Creating a root certificate

To support https replay, pywb will sign each host with its own root certificate. As a one-time setup, the browser must be configured to trust the root certificate. This is a necessary limitation of https proxy replay. The root certificate can be created as a one-time operation using the proxy-cert-auth tool:

proxy-cert-auth ./pywb-root-ca.pem -n "Sample Proxy Replay Certificate"

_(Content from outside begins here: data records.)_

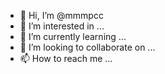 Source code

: - 👋 Hi, I’m @mmmpcc
- 👀 I’m interested in ...
- 🌱 I’m currently learning ...
- 💞️ I’m looking to collaborate on ...
- 📫 How to reach me ...

<!---
mmmpcc/mmmpcc is a ✨ special ✨ repository because its `README.md` (this file) appears on your GitHub profile.
You can click the Preview link to take a look at your changes.
--->
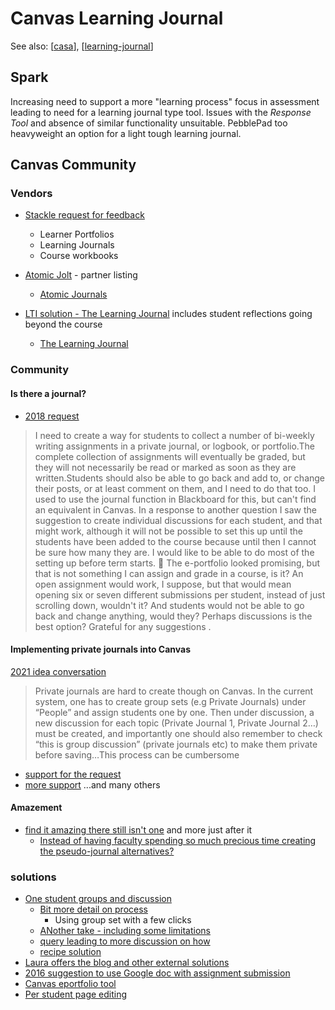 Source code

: <!--
 Copyright (C) 2023 David Jones
 
 This program is free software: you can redistribute it and/or modify
 it under the terms of the GNU Affero General Public License as
 published by the Free Software Foundation, either version 3 of the
 License, or (at your option) any later version.
 
 This program is distributed in the hope that it will be useful,
 but WITHOUT ANY WARRANTY; without even the implied warranty of
 MERCHANTABILITY or FITNESS FOR A PARTICULAR PURPOSE.  See the
 GNU Affero General Public License for more details.
 
 You should have received a copy of the GNU Affero General Public License
 along with this program.  If not, see <http://www.gnu.org/licenses/>.
-->

# Canvas Learning Journal

See also: [[casa]], [[learning-journal]]

## Spark

Increasing need to support a more "learning process" focus in assessment leading to need for a learning journal type tool.  Issues with the _Response Tool_ and absence of similar functionality unsuitable. PebblePad too heavyweight an option for a light tough learning journal.

## Canvas Community

### Vendors

- [Stackle request for feedback](https://community.canvaslms.com/t5/Higher-Ed-Canvas-Users/Request-for-Feedback-Learner-Portfolios-Learning-Journals-and/m-p/570644)
    - Learner Portfolios
    - Learning Journals 
    - Course workbooks
- [Atomic Jolt](https://community.canvaslms.com/t5/Partner-Listings/Partner-Listing-Atomic-Jolt-Search-Assessments-Journals-Polls/ta-p/434810) - partner listing
  - [Atomic Journals](https://www.atomicjolt.com/atomic-journals)

- [LTI solution - The Learning Journal](https://community.canvaslms.com/t5/Idea-Conversations/Implementing-private-journals-into-Canvas/idc-p/465326/highlight/true#M51367) includes student reflections going beyond the course
    - [The Learning Journal](https://thelearningjournal.co/)

### Community

#### Is there a journal?

- [2018 request](https://community.canvaslms.com/t5/Canvas-Question-Forum/Is-there-a-journal/m-p/124779)

> I need to create a way for students to collect a number of bi-weekly writing assignments in a private journal, or logbook, or portfolio.The complete collection of assignments will eventually be graded, but they will not necessarily be read or marked as soon as they are written.Students should also be able to go back and add to, or change their posts, or at least comment on them, and I need to do that too. I used to use the journal function in Blackboard for this, but can't find an equivalent in Canvas. In a response to another question I saw the suggestion to create individual discussions for each student, and that might work, although it will not be possible to set this up until the students have been added to the course because until then I cannot be sure how many they are. I would like to be able to do most of the setting up before term starts. :slightly_smiling_face: The e-portfolio looked promising, but that is not something I can assign and grade in a course, is it? An open assignment would work, I suppose, but that would mean opening six or seven different submissions per student, instead of just scrolling down, wouldn't it? And students would not be able to go back and change anything, would they? Perhaps discussions is the best option? Grateful for any suggestions .

#### Implementing private journals into Canvas

[2021 idea conversation](https://community.canvaslms.com/t5/Idea-Conversations/Implementing-private-journals-into-Canvas/idi-p/444842)

> Private journals are hard to create though on Canvas. In the current system, one has to create group sets (e.g Private Journals) under “People” and assign students one by one. Then under discussion, a new discussion for each topic (Private Journal 1, Private Journal 2…) must be created, and importantly one should also remember to check “this is group discussion” (private journals etc) to make them private before saving…This process can be cumbersome  

- [support for the request](https://community.canvaslms.com/t5/Idea-Conversations/Implementing-private-journals-into-Canvas/idc-p/463663/highlight/true#M50979)
- [more support](https://community.canvaslms.com/t5/Idea-Conversations/Implementing-private-journals-into-Canvas/idc-p/483072/highlight/true#M54869) ...and many others

#### Amazement

- [find it amazing there still isn't one](https://community.canvaslms.com/t5/Canvas-Question-Forum/Journalling-in-Canvas/m-p/471790/highlight/true#M158063) and more just after it
    - [Instead of having faculty spending so much precious time creating the pseudo-journal alternatives?](https://community.canvaslms.com/t5/Canvas-Question-Forum/Journalling-in-Canvas/m-p/463665/highlight/true#M156299)

### solutions

- [One student groups and discussion](https://community.canvaslms.com/t5/Canvas-Question-Forum/Is-there-a-journal/m-p/124780/highlight/true#M44716)
  - [Bit more detail on process](https://community.canvaslms.com/t5/Idea-Conversations/Student-Journal-or-Blog-Feature/idc-p/320217/highlight/true#M6251) 
    - Using group set with a few clicks
  - [ANother take - including some limitations](https://community.canvaslms.com/t5/Idea-Conversations/Student-Journal-or-Blog-Feature/idc-p/320218/highlight/true#M6252)
  - [query leading to more discussion on how](https://community.canvaslms.com/t5/Canvas-Question-Forum/Journalling-in-Canvas/m-p/182714)
  - [recipe solution](https://community.canvaslms.com/t5/Canvas-Question-Forum/Private-journal-discussions/m-p/175097/highlight/true#M81421)
- [Laura offers the blog and other external solutions](https://community.canvaslms.com/t5/Canvas-Question-Forum/Is-there-a-journal/m-p/124784/highlight/true#M44720)
- [2016 suggestion to use Google doc with assignment submission](https://community.canvaslms.com/t5/K12-Canvas-Users/Online-Journaling-for-Better-Learning-and-Teaching/ba-p/273213)
- [Canvas eportfolio tool](https://community.canvaslms.com/t5/Idea-Conversations/Student-Journal-or-Blog-Feature/idc-p/320152/highlight/true#M6186)
- [Per student page editing](https://community.canvaslms.com/t5/Idea-Conversations/Student-Journal-or-Blog-Feature/idc-p/320155/highlight/true#M6189)

[//begin]: # "Autogenerated link references for markdown compatibility"
[casa]: ../casa "Contextually Appropriate Scaffolding Assemblages (CASA)"
[learning-journal]: ../../Teaching/learning-journal "Learning Journal"
[//end]: # "Autogenerated link references" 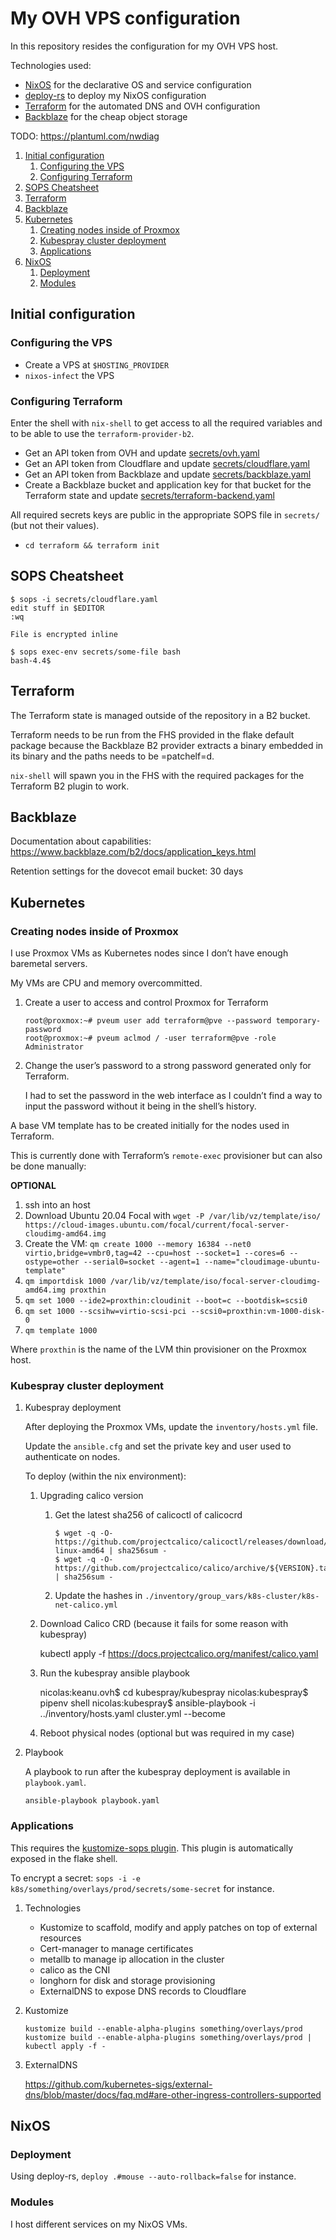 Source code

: 

# My OVH VPS configuration

In this repository resides the configuration for my OVH VPS host.

Technologies used:

-   [NixOS](https://nixos.org) for the declarative OS and service configuration
-   [deploy-rs](https://github.com/serokel/deploy-rs) to deploy my NixOS configuration
-   [Terraform](https://terraform.io) for the automated DNS and OVH configuration
-   [Backblaze](https://www.backblaze.com) for the cheap object storage

TODO: <https://plantuml.com/nwdiag>

1.  [Initial configuration](#orgd31aefc)
    1.  [Configuring the VPS](#org9adbfe3)
    2.  [Configuring Terraform](#org35c8b87)
2.  [SOPS Cheatsheet](#org405e50a)
3.  [Terraform](#org2f17697)
4.  [Backblaze](#orgfe8f405)
5.  [Kubernetes](#orgb583b27)
    1.  [Creating nodes inside of Proxmox](#org8564fa4)
    2.  [Kubespray cluster deployment](#orgbec1cd1)
    3.  [Applications](#orgabaab64)
6.  [NixOS](#org9fe45d8)
    1.  [Deployment](#orgef1204d)
    2.  [Modules](#orga302395)


<a id="orgd31aefc"></a>

## Initial configuration


<a id="org9adbfe3"></a>

### Configuring the VPS

-   Create a VPS at `$HOSTING_PROVIDER`
-   `nixos-infect` the VPS


<a id="org35c8b87"></a>

### Configuring Terraform

Enter the shell with `nix-shell` to get access to all the required
variables and to be able to use the `terraform-provider-b2`.

-   Get an API token from OVH and update [secrets/ovh.yaml](./secrets/ovh.yaml)
-   Get an API token from Cloudflare and update [secrets/cloudflare.yaml](./secrets/cloudflare.yaml)
-   Get an API token from Backblaze and update [secrets/backblaze.yaml](./secrets/backblaze.yaml)
-   Create a Backblaze bucket and application key for that bucket for the
    Terraform state and update [secrets/terraform-backend.yaml](./secrets/terraform-backend.yaml)

All required secrets keys are public in the appropriate SOPS file in
`secrets/` (but not their values).

-   `cd terraform && terraform init`


<a id="org405e50a"></a>

## SOPS Cheatsheet

    $ sops -i secrets/cloudflare.yaml
    edit stuff in $EDITOR
    :wq
    
    File is encrypted inline

    $ sops exec-env secrets/some-file bash
    bash-4.4$


<a id="org2f17697"></a>

## Terraform

The Terraform state is managed outside of the repository in a B2 bucket.

Terraform needs to be run from the FHS provided in the flake default
package because the Backblaze B2 provider extracts a binary embedded in
its binary and the paths needs to be =patchelf=d.

`nix-shell` will spawn you in the FHS with the required packages for the
Terraform B2 plugin to work.


<a id="orgfe8f405"></a>

## Backblaze

Documentation about capabilities:
<https://www.backblaze.com/b2/docs/application_keys.html>

Retention settings for the dovecot email bucket: 30 days


<a id="orgb583b27"></a>

## Kubernetes


<a id="org8564fa4"></a>

### Creating nodes inside of Proxmox

I use Proxmox VMs as Kubernetes nodes since I don&rsquo;t have enough
baremetal servers.

My VMs are CPU and memory overcommitted.

1.  Create a user to access and control Proxmox for Terraform
    
        root@proxmox:~# pveum user add terraform@pve --password temporary-password
        root@proxmox:~# pveum aclmod / -user terraform@pve -role Administrator

2.  Change the user&rsquo;s password to a strong password generated only for
    Terraform.
    
    I had to set the password in the web interface as I couldn&rsquo;t find a
    way to input the password without it being in the shell&rsquo;s history.

A base VM template has to be created initially for the nodes used in
Terraform.

This is currently done with Terraform&rsquo;s `remote-exec` provisioner but
can also be done manually:

**OPTIONAL**

1.  ssh into an host
2.  Download Ubuntu 20.04 Focal with
    `wget -P /var/lib/vz/template/iso/ https://cloud-images.ubuntu.com/focal/current/focal-server-cloudimg-amd64.img`
3.  Create the VM:
    `qm create 1000 --memory 16384 --net0 virtio,bridge=vmbr0,tag=42 --cpu=host --socket=1 --cores=6 --ostype=other --serial0=socket --agent=1 --name="cloudimage-ubuntu-template"`
4.  `qm importdisk 1000 /var/lib/vz/template/iso/focal-server-cloudimg-amd64.img proxthin`
5.  `qm set 1000 --ide2=proxthin:cloudinit --boot=c --bootdisk=scsi0`
6.  `qm set 1000 --scsihw=virtio-scsi-pci --scsi0=proxthin:vm-1000-disk-0`
7.  `qm template 1000`

Where `proxthin` is the name of the LVM thin provisioner on the Proxmox
host.


<a id="orgbec1cd1"></a>

### Kubespray cluster deployment


1.  Kubespray deployment

    After deploying the Proxmox VMs, update the `inventory/hosts.yml` file.
    
    Update the `ansible.cfg` and set the private key and user used to authenticate on nodes.
    
    To deploy (within the nix environment):
    
    1.  Upgrading calico version
        1.  Get the latest sha256 of calicoctl of calicocrd
            
                $ wget -q -O- https://github.com/projectcalico/calicoctl/releases/download/${VERSION}/calicoctl-linux-amd64 | sha256sum -
                $ wget -q -O- https://github.com/projectcalico/calico/archive/${VERSION}.tar.gz | sha256sum -
        2.  Update the hashes in `./inventory/group_vars/k8s-cluster/k8s-net-calico.yml`
    2.  Download Calico CRD (because it fails for some reason with kubespray)
    
        kubectl apply -f https://docs.projectcalico.org/manifest/calico.yaml
    
    1.  Run the kubespray ansible playbook
    
        nicolas:keanu.ovh$ cd kubespray/kubespray
        nicolas:kubespray$ pipenv shell
        nicolas:kubespray$ ansible-playbook -i ../inventory/hosts.yaml cluster.yml --become
    
    1.  Reboot physical nodes (optional but was required in my case)

2.  Playbook

    A playbook to run after the kubespray deployment is available in `playbook.yaml`.
    
        ansible-playbook playbook.yaml


<a id="orgabaab64"></a>

### Applications

This requires the [kustomize-sops plugin](https://github.com/viaduct-ai/kustomize-sops).
This plugin is automatically exposed in the flake shell.

To encrypt a secret: `sops -i -e k8s/something/overlays/prod/secrets/some-secret` for instance.

1.  Technologies

    -   Kustomize to scaffold, modify and apply patches on top of external resources
    -   Cert-manager to manage certificates
    -   metallb to manage ip allocation in the cluster
    -   calico as the CNI
    -   longhorn for disk and storage provisioning
    -   ExternalDNS to expose DNS records to Cloudflare

2.  Kustomize

        kustomize build --enable-alpha-plugins something/overlays/prod
        kustomize build --enable-alpha-plugins something/overlays/prod | kubectl apply -f -

3.  ExternalDNS

    <https://github.com/kubernetes-sigs/external-dns/blob/master/docs/faq.md#are-other-ingress-controllers-supported>


<a id="org9fe45d8"></a>

## NixOS


<a id="orgef1204d"></a>

### Deployment

Using deploy-rs, `deploy .#mouse --auto-rollback=false` for instance.


<a id="orga302395"></a>

### Modules

I host different services on my NixOS VMs.

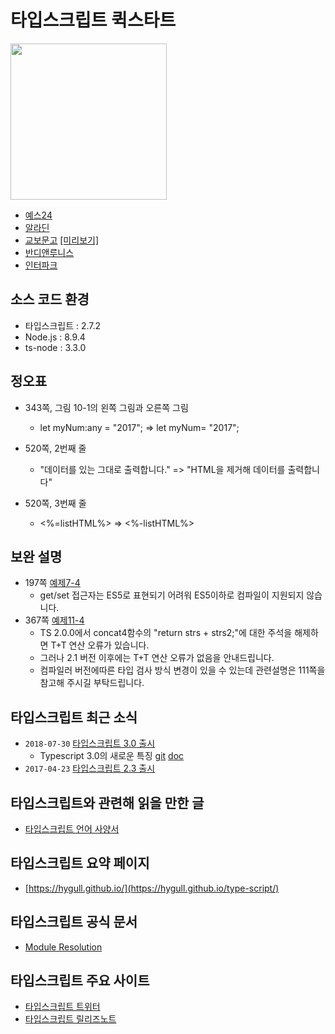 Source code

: # 타입스크립트 퀵스타트

<img src="https://github.com/happygrammer/typescript/blob/master/cover.jpg" width="250px">

* [예스24](http://www.yes24.com/24/goods/59719961?scode=029)
* [알라딘](http://www.aladin.co.kr/shop/wproduct.aspx?ItemId=141259576)
* [교보문고](http://www.kyobobook.co.kr/product/detailViewKor.laf?ejkGb=KOR&mallGb=KOR&barcode=9791186710302&orderClick=LAG&Kc=) [[미리보기]](http://preview.kyobobook.co.kr/preview.jsp?siteGb=INK&ejkGb=KOR&barcode=9791186710302&loginYn=N&orderClick=JAW)
* [반디앤루니스](http://www.bandinlunis.com/front/product/detailProduct.do?prodId=4167786)
* [인터파크](http://shopping.interpark.com/product/productInfo.do?prdNo=5618034908&dispNo=008001082&pis1=shop&pis2=product)

## 소스 코드 환경

- 타입스크립트 : 2.7.2
- Node.js : 8.9.4
- ts-node : 3.3.0

## 정오표

- 343쪽, 그림 10-1의 왼쪽 그림과 오른쪽 그림
	- let myNum:any = "2017"; => let myNum= "2017";​
- 520쪽, 2번째 줄
	- "데이터를 있는 그대로 출력합니다." => "HTML을 제거해 데이터를 출력합니다"

- 520쪽, 3번째 줄
	- <%=listHTML%> => <%-listHTML%>
	
## 보완 설명

- 197쪽 [예제7-4](https://github.com/happygrammer/typescript/blob/master/ch7/class/src/class/modifier/super-this.ts)
	- get/set 접근자는 ES5로 표현되기 어려워 ES5이하로 컴파일이 지원되지 않습니다.
- 367쪽 [예제11-4](https://github.com/happygrammer/typescript/blob/master/ch11/generics/src/default/concat5.ts)
	- TS 2.0.0에서 concat4함수의 "return strs + strs2;"에 대한 주석을 해제하면 T+T 연산 오류가 있습니다.
	- 그러나 2.1 버전 이후에는 T+T 연산 오류가 없음을 안내드립니다.
	- 컴파일러 버전에따른 타입 검사 방식 변경이 있을 수 있는데 관련설명은 111쪽을 참고해 주시길 부탁드립니다.

## 타입스크립트 최근 소식
- `2018-07-30` [타입스크립트 3.0 출시](https://blogs.msdn.microsoft.com/typescript/2018/07/30/announcing-typescript-3-0/)
	- Typescript 3.0의 새로운 특징 [git](https://github.com/Microsoft/TypeScript/wiki/What%27s-new-in-TypeScript) [doc](https://www.typescriptlang.org/docs/handbook/release-notes/typescript-3-0.html)
- `2017-04-23` [타입스크립트 2.3 출시](https://blogs.msdn.microsoft.com/typescript/2017/04/27/announcing-typescript-2-3/)

## 타입스크립트와 관련해 읽을 만한 글
- [타입스크립트 언어 사양서](https://github.com/Microsoft/TypeScript/blob/master/doc/spec.md)

## 타입스크립트 요약 페이지
- [https://hygull.github.io/](https://hygull.github.io/type-script/)

## 타입스크립트 공식 문서
- [Module Resolution](https://www.typescriptlang.org/docs/handbook/module-resolution.html)

## 타입스크립트 주요 사이트
- [타입스크립트 트위터](https://twitter.com/typescriptlang)
- [타입스크립트 릴리즈노트](https://github.com/Microsoft/TypeScript/releases)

This will write the new certificate to./pywb-root-ca.pem with the specified name. This cert can then be set in a browser to trust https proxy requests. Be sure to set the root_ca_file properties above to match the new certificate. (If the root certificate doesn't exist, it will automatically be created using the root_ca_file and root_ca_name settings. However, it is recommended to create the certificate before starting pywb).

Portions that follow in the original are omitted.